Подводя итог этим размышлениям, уместно, мне кажется» сказать о диалоге сегодняшней философии с тремя великими собеседниками, выступившими из глубины веков на авансцену нашего сознания. В первую очередь я имею в виду присутствие в современном мышлении греков. Современность греков нашему веку вызвана прежде всего тем, что слово и понятие у них еще не перестали перетекать друг в друга. Бегство в Logoi[29], которым Платон в «Федоне» положил начало специфически западному направлению метафизики, уже предполагает близость мышления к целостности языкового опыта мира. Греки дали нам образец противостояния догматизму понятия и мании все подводить под систему. Заслуга их в том, что феномены, составляющие главный предмет нашего спора с собственной традицией — самость, самосознание, а также всю связанную с ними сферу этического и политического бытия, — они умели мыслить, не впадая в апории современного субъективизма.
Другого собеседника в ведущемся сквозь века диалоге я вижу в Канте, и кажется он мне таковым потому, что раз навсегда с предельной четкостью установил различие между мыслящим себя мышлением и познанием. Даже если мы отказываемся от кантовского взгляда на познание как на переработку опыта математического естествознания, все равно остается бесспорным, что познание есть нечто иное, чем мыслящее самое себя и не нуждающееся в опыте мышление. Кант, как я полагаю, это убедительно показал.
Третьим собеседником я считаю Гегеля — невзирая на его спекулятивно-диалектическое притязание преодолеть кантовскую конечность и выйти за границы, задаваемые опытом.
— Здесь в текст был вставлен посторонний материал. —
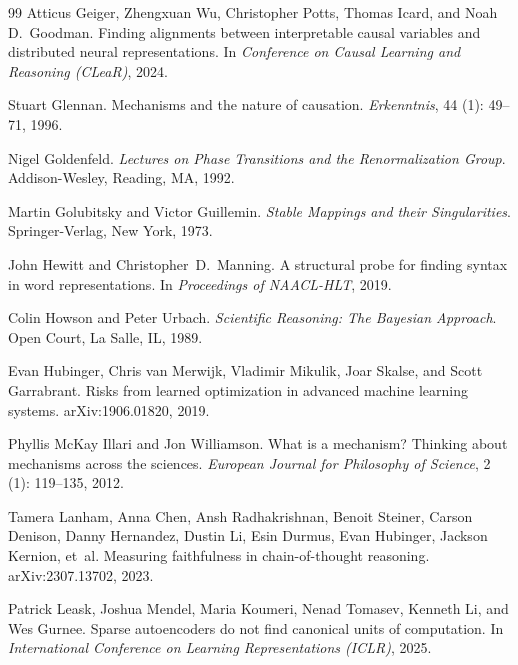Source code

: \documentclass{article}
\begin{document}
\begin{thebibliography}{99}
Atticus Geiger, Zhengxuan Wu, Christopher Potts, Thomas Icard, and Noah D.\
  Goodman.
\newblock Finding alignments between interpretable causal variables and
  distributed neural representations.
\newblock In \emph{Conference on Causal Learning and Reasoning (CLeaR)}, 2024.

Stuart Glennan.
\newblock Mechanisms and the nature of causation.
\newblock \emph{Erkenntnis}, 44 (1): 49--71, 1996.

Nigel Goldenfeld.
\newblock \emph{Lectures on Phase Transitions and the Renormalization Group}.
\newblock Addison-Wesley, Reading, MA, 1992.

Martin Golubitsky and Victor Guillemin.
\newblock \emph{Stable Mappings and their Singularities}.
\newblock Springer-Verlag, New York, 1973.

John Hewitt and Christopher~D.\ Manning.
\newblock A structural probe for finding syntax in word representations.
\newblock In \emph{Proceedings of NAACL-HLT}, 2019.

Colin Howson and Peter Urbach.
\newblock \emph{Scientific Reasoning: The Bayesian Approach}.
\newblock Open Court, La Salle, IL, 1989.

Evan Hubinger, Chris van Merwijk, Vladimir Mikulik, Joar Skalse, and
  Scott Garrabrant.
\newblock Risks from learned optimization in advanced machine learning systems.
\newblock arXiv:1906.01820, 2019.

Phyllis McKay Illari and Jon Williamson.
\newblock What is a mechanism? Thinking about mechanisms across the sciences.
\newblock \emph{European Journal for Philosophy of Science},
  2 (1):\penalty0 119--135, 2012.

Tamera Lanham, Anna Chen, Ansh Radhakrishnan, Benoit Steiner, Carson Denison,
  Danny Hernandez, Dustin Li, Esin Durmus, Evan Hubinger, Jackson Kernion,
  et~al.
\newblock Measuring faithfulness in chain-of-thought reasoning.
\newblock arXiv:2307.13702, 2023.

Patrick Leask, Joshua Mendel, Maria Koumeri, Nenad Tomasev, Kenneth Li, and
  Wes Gurnee.
\newblock Sparse autoencoders do not find canonical units of computation.
\newblock In \emph{International Conference on Learning Representations
  (ICLR)}, 2025.


\end{thebibliography}
\end{document}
Понятие духа, которое Гегель позаимствовал в традиции христианского спиритуализма, заново вдохнув в него жизнь, еще и сегодня образует основание всей критики субъективного духа, унаследованной нами как задача вместе с опытом послегегелевской эпохи. Понятию духа, выходящего за пределы субъективности ego, имеется действительное соответствие. Это явление языка, все более и более перемещающегося в центр современной философии, и как раз по той причине, что феномен языка, сопоставленный с почерпнутым Гегелем из христианской традиции понятием духа, воздает должное нашей конечности, будучи бесконечным как дух и конечным как всякое событие. Думать, будто в наш век сциентизма нам нечему поучиться у Гегеля, — заблуждение. Предел, который Гегель кладет тотальному онаучиванию мира, не нами самими полагается: он всегда есть нечто такое, что наука уже застает имеющимся в наличии. Именно в неприятии всякого догматизма, в том числе и догматизма науки, мне видится глубоко скрытое и вместе с тем могучее духовное основание нашего века.